Whenever a line in the data contains "member", show that line.

::::

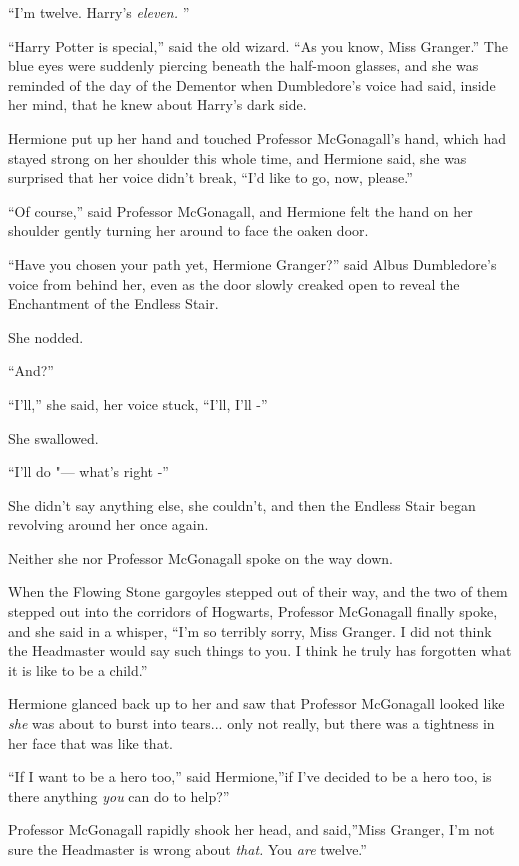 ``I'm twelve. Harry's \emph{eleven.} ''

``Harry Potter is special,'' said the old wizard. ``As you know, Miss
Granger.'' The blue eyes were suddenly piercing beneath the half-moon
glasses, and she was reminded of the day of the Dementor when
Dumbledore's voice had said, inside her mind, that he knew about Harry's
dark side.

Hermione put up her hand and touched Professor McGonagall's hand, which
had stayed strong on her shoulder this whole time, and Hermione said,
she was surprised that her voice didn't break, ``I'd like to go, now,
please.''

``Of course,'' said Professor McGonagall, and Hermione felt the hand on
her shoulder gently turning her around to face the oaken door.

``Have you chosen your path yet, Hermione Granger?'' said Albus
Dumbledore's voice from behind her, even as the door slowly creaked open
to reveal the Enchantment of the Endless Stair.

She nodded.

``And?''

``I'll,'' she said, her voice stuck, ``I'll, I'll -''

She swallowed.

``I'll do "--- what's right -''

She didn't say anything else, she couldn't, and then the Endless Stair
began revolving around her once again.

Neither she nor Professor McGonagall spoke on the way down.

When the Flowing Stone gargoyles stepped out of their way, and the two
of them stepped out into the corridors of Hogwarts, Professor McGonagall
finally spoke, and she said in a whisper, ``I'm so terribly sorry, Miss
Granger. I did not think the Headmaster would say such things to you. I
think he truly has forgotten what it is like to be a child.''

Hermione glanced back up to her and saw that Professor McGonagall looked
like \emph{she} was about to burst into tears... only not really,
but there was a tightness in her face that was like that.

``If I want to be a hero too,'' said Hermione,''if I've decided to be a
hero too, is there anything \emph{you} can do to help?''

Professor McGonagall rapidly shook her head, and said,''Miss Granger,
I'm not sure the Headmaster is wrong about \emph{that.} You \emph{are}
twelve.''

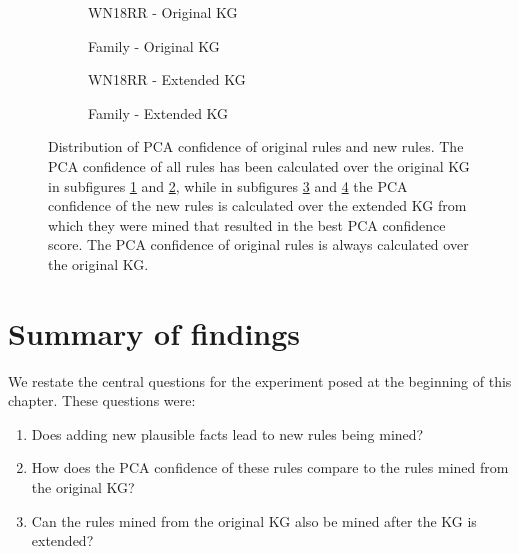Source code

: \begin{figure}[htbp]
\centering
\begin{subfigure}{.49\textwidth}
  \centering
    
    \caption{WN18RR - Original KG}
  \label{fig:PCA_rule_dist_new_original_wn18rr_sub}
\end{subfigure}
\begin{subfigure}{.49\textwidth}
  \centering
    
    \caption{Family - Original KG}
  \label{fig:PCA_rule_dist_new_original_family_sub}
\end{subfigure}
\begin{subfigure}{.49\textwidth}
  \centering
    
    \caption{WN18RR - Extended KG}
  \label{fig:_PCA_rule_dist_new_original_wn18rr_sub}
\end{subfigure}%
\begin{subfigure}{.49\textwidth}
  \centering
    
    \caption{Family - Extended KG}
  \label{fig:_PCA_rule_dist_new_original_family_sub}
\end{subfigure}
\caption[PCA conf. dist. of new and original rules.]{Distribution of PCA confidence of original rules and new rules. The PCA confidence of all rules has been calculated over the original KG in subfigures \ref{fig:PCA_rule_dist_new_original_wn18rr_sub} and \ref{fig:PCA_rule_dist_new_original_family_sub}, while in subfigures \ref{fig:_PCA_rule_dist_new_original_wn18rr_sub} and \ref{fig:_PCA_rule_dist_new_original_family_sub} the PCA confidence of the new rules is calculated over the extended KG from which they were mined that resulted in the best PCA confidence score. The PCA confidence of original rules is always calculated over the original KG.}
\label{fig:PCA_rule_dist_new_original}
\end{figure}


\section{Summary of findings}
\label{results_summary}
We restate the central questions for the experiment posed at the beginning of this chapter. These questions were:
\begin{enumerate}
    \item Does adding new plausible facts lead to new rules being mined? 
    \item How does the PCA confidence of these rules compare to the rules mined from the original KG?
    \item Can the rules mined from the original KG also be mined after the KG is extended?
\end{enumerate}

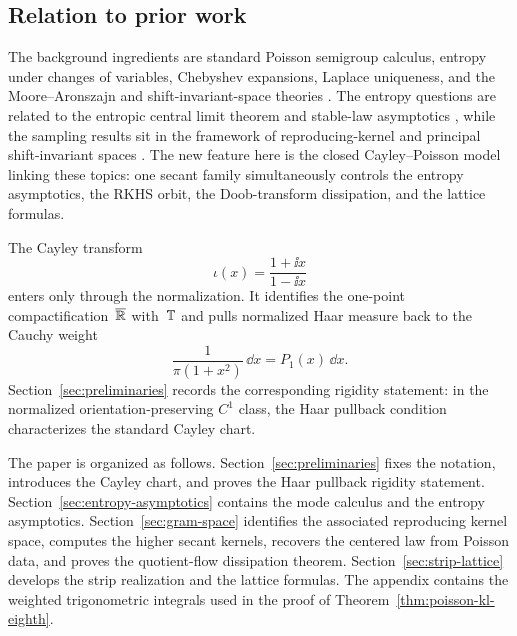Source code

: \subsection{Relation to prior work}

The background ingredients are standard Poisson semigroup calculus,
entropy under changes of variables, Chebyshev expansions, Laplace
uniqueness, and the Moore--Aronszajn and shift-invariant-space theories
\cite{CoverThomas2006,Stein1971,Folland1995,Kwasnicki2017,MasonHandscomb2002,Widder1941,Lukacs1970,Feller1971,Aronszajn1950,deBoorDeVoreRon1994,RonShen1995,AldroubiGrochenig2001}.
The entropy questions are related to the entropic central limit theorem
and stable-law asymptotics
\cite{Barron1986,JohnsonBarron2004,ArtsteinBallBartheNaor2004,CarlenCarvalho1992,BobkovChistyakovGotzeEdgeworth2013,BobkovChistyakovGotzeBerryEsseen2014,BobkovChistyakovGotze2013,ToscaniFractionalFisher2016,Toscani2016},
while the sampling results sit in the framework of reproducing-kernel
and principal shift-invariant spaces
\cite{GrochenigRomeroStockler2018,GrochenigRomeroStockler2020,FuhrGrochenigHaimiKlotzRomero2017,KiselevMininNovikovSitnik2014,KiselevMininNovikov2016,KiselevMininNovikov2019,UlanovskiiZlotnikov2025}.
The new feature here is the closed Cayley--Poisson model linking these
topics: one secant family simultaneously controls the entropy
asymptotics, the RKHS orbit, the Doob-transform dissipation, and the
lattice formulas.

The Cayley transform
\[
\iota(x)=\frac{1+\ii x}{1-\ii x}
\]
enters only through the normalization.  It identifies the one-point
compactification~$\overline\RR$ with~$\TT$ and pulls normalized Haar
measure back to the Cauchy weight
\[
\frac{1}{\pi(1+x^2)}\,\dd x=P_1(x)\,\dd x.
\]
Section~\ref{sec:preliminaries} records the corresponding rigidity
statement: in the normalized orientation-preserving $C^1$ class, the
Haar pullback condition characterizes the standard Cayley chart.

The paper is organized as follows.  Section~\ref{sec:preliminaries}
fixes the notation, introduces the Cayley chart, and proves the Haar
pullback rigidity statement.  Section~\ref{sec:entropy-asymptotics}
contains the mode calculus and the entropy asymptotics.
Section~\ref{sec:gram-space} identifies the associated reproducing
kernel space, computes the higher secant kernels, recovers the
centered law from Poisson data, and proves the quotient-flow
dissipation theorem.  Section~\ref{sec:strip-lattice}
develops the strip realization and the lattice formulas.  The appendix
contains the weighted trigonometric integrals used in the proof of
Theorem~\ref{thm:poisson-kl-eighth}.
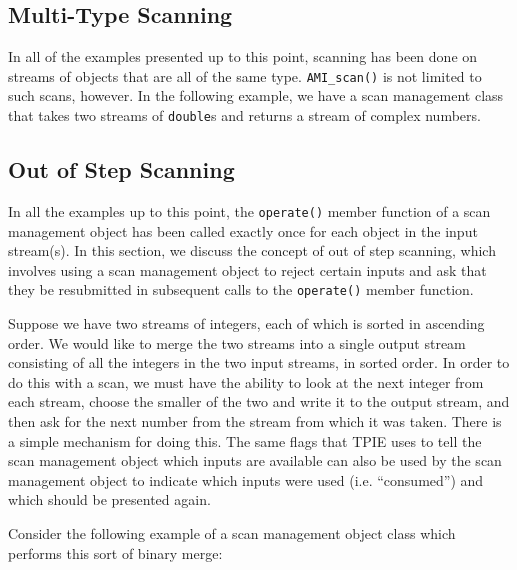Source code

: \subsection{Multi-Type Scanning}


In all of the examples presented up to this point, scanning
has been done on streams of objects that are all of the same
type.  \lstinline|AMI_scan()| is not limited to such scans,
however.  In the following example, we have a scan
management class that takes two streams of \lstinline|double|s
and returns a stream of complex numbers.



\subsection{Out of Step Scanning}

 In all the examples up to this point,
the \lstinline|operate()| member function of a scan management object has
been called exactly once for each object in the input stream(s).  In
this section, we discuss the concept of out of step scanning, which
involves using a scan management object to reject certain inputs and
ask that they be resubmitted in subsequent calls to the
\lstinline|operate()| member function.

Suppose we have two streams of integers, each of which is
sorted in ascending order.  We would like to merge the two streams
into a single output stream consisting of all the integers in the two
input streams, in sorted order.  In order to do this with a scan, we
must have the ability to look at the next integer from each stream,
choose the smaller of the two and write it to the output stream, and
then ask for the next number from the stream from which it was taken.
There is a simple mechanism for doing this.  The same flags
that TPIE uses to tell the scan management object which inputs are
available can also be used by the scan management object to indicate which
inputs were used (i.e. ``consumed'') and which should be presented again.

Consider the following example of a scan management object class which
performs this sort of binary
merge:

::::

◆ Task output ◆
the \lstinline|operate()| member function of a scan management object has
\lstinline|operate()| member function.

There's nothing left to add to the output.